**Data excerpts**
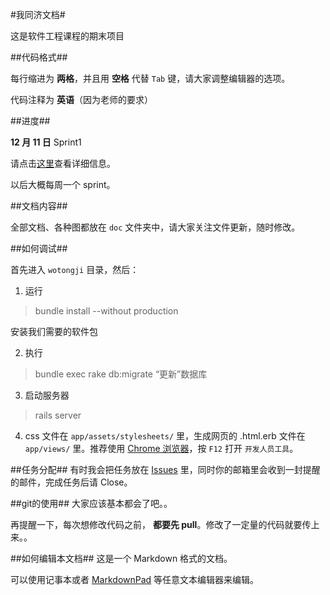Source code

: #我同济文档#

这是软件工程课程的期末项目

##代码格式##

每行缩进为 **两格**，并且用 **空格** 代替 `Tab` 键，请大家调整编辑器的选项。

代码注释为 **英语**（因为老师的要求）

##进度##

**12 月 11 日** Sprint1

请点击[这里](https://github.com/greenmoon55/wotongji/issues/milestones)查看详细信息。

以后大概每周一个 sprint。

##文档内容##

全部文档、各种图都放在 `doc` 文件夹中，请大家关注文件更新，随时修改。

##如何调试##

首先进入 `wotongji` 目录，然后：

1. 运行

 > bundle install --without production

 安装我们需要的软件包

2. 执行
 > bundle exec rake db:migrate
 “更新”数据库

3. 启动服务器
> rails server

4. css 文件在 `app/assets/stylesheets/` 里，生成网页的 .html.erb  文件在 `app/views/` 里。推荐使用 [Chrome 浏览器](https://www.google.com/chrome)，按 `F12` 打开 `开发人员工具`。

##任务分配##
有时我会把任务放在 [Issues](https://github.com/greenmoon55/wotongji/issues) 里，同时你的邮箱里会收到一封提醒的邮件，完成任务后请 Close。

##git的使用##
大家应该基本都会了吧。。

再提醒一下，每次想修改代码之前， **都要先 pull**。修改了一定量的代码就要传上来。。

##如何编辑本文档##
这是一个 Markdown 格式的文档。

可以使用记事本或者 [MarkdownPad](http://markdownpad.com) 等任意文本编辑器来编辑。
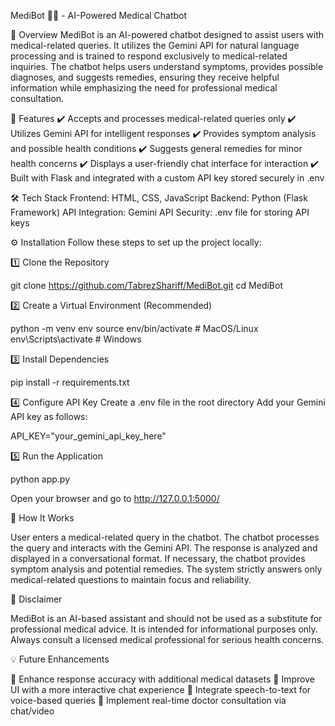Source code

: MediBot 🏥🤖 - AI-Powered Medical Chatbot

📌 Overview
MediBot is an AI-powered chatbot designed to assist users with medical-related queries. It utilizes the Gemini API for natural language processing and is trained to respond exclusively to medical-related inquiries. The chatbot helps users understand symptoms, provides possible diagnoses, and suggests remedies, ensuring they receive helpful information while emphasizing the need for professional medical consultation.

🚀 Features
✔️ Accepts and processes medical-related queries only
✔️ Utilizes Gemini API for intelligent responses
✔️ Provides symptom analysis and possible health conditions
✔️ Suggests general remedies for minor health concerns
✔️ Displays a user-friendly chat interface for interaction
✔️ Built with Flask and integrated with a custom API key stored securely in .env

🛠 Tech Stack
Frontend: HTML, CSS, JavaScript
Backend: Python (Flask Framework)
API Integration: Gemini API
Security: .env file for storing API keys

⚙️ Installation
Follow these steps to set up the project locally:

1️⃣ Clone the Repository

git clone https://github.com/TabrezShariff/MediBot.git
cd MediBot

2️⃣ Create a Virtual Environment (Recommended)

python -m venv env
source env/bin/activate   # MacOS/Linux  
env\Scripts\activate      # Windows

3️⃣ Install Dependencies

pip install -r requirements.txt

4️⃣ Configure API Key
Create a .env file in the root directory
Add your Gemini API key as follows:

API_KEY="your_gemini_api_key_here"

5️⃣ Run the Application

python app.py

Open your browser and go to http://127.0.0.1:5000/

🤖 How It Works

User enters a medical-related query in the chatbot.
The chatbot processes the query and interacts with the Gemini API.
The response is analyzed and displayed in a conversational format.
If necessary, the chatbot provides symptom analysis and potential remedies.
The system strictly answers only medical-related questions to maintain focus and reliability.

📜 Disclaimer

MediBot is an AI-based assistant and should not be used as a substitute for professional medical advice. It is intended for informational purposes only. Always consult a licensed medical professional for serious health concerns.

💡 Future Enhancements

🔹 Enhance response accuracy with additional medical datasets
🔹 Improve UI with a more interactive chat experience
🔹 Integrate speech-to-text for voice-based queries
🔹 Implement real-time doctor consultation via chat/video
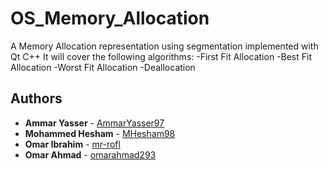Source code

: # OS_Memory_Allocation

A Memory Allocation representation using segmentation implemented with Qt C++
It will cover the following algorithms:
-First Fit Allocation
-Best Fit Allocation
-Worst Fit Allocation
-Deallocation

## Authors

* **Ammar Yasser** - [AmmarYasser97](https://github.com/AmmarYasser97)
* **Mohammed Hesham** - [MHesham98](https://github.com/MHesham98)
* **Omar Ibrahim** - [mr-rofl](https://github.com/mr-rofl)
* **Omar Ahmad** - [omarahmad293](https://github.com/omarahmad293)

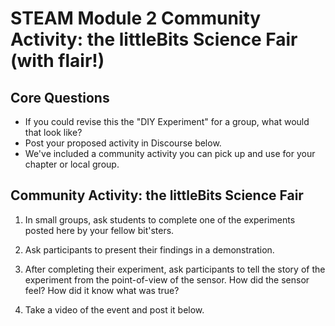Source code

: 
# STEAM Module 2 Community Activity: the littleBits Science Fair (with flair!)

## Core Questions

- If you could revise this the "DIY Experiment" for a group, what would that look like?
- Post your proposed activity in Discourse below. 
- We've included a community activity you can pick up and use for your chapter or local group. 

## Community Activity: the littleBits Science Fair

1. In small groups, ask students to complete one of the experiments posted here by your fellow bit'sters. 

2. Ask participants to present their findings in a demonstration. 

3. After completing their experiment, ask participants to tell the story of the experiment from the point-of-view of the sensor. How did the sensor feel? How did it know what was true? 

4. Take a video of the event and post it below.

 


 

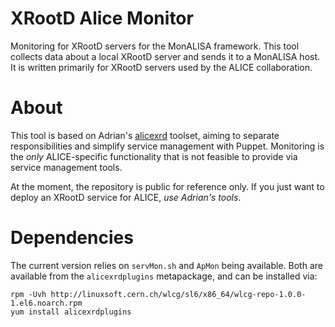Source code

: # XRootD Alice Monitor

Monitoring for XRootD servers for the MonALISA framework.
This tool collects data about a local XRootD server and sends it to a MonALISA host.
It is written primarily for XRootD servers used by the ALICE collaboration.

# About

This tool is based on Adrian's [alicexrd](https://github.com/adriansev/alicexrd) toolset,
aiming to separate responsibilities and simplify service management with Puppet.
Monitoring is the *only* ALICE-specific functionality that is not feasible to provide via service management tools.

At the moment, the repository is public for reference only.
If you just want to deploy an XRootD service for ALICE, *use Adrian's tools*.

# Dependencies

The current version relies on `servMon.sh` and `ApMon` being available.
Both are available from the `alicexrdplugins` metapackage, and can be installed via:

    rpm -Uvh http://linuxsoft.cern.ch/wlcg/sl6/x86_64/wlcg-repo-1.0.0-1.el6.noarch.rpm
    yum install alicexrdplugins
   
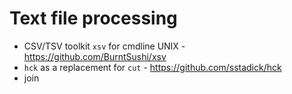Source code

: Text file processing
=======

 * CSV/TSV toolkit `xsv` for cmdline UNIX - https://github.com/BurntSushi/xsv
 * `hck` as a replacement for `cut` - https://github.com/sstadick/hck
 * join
--
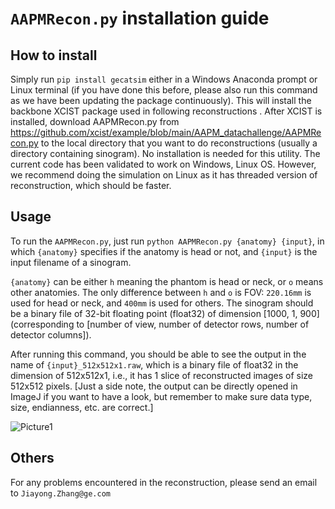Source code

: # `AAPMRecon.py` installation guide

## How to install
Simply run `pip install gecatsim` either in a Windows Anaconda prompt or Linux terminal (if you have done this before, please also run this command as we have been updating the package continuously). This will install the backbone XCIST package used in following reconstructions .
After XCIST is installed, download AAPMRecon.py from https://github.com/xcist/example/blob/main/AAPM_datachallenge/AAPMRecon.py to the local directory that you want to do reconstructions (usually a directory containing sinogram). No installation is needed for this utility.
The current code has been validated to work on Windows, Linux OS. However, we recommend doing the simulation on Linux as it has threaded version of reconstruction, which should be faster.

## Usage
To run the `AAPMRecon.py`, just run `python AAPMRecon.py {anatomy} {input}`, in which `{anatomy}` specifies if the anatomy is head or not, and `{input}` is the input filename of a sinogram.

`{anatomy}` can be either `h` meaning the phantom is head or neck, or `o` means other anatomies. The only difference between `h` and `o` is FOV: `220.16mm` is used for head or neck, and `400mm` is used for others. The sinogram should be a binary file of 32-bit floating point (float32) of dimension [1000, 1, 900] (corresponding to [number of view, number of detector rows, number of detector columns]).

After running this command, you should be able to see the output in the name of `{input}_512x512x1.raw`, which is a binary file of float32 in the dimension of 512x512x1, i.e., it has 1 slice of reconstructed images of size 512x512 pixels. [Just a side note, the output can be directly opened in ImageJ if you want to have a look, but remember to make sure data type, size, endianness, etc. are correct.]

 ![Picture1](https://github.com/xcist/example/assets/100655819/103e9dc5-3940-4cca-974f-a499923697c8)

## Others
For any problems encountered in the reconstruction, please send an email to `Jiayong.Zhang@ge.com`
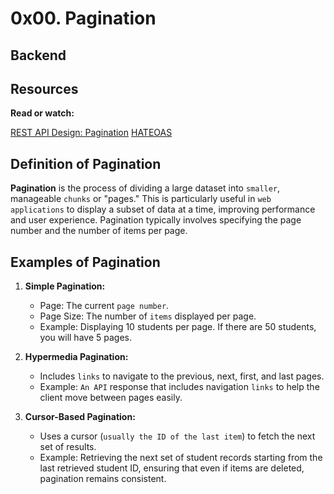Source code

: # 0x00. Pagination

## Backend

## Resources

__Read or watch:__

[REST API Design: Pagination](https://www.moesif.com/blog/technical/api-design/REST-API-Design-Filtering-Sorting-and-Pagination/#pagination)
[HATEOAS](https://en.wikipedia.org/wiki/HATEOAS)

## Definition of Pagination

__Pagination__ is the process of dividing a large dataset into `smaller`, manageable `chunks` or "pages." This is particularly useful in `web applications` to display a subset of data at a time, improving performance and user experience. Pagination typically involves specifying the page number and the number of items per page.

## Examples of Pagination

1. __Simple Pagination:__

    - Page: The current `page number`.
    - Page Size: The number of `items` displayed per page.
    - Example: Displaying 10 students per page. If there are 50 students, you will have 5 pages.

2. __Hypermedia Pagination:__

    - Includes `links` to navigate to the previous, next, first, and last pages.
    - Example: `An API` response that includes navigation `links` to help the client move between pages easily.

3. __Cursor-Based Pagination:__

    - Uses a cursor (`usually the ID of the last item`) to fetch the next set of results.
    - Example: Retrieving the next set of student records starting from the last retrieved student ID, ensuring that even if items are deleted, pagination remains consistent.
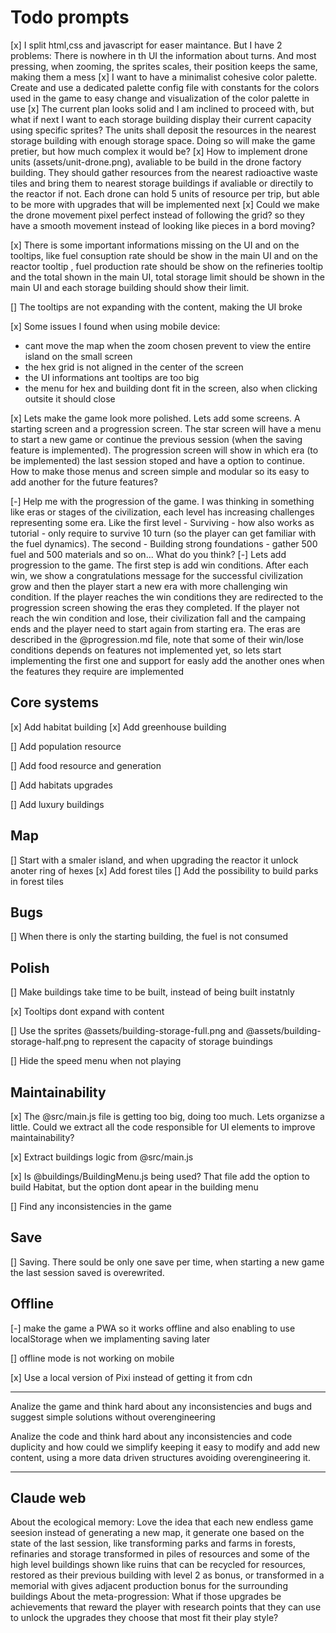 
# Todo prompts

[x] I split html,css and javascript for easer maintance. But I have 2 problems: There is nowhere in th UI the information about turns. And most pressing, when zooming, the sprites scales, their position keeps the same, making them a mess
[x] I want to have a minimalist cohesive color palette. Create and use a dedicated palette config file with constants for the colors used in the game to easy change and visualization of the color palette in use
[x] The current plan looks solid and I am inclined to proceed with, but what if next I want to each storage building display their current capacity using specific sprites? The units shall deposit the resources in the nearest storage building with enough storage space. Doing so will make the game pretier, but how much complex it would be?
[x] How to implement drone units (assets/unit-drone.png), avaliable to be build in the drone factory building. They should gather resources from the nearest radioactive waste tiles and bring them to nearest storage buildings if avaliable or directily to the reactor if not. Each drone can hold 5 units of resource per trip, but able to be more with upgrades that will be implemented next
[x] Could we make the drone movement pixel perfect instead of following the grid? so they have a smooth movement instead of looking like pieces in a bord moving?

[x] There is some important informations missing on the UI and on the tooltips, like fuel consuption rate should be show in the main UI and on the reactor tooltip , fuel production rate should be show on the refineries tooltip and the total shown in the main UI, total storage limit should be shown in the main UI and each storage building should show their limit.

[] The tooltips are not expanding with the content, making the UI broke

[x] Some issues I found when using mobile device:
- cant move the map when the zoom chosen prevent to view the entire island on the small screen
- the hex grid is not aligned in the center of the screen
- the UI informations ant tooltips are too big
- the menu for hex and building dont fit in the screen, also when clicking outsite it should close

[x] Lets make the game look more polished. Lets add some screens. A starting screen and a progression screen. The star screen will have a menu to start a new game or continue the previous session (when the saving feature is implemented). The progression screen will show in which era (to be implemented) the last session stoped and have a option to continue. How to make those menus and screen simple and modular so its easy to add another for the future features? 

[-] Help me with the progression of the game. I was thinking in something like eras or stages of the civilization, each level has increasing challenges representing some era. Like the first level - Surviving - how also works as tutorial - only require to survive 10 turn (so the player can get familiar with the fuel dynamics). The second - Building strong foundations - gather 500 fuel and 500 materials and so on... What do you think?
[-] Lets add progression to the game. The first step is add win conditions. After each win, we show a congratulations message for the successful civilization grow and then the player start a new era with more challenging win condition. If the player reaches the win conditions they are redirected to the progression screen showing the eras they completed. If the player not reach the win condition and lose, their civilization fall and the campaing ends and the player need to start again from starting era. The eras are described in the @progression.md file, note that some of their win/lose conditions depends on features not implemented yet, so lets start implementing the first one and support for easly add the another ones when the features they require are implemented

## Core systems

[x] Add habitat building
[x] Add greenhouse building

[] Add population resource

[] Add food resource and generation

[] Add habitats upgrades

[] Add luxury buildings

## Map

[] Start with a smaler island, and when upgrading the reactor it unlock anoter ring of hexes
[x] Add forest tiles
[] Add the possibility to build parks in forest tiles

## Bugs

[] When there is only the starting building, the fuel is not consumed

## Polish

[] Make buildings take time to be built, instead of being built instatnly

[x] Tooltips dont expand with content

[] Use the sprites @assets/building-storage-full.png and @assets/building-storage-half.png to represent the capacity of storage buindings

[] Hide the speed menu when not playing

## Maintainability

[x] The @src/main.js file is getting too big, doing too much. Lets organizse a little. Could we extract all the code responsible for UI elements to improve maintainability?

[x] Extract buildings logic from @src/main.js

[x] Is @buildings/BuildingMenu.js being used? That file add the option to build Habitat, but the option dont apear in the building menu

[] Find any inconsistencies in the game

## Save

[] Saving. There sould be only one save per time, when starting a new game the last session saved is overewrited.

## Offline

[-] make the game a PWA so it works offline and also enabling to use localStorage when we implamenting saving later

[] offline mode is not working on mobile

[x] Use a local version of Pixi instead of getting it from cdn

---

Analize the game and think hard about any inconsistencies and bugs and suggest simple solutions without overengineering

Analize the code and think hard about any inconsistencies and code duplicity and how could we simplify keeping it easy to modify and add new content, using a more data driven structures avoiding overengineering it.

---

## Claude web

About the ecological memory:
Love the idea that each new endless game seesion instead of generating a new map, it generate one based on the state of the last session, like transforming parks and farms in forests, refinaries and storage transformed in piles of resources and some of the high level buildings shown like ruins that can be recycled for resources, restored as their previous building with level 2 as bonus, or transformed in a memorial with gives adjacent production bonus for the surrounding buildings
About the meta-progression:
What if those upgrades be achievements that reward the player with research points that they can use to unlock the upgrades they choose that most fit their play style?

**What you need to do**
Word for word, restate the lines above from the one with "additional medical datasets" through the one with "Hesham** - [MHesham98](https://github.com/MHesham98)", keeping both ends and dropping the pictures.

**Task result**
🔹 Enhance response accuracy with additional medical datasets
🔹 Improve UI with a more interactive chat experience
🔹 Integrate speech-to-text for voice-based queries
🔹 Implement real-time doctor consultation via chat/video
Source code

: # OS_Memory_Allocation

A Memory Allocation representation using segmentation implemented with Qt C++
It will cover the following algorithms:
-First Fit Allocation
-Best Fit Allocation
-Worst Fit Allocation
-Deallocation

## Authors

* **Ammar Yasser** - [AmmarYasser97](https://github.com/AmmarYasser97)
* **Mohammed Hesham** - [MHesham98](https://github.com/MHesham98)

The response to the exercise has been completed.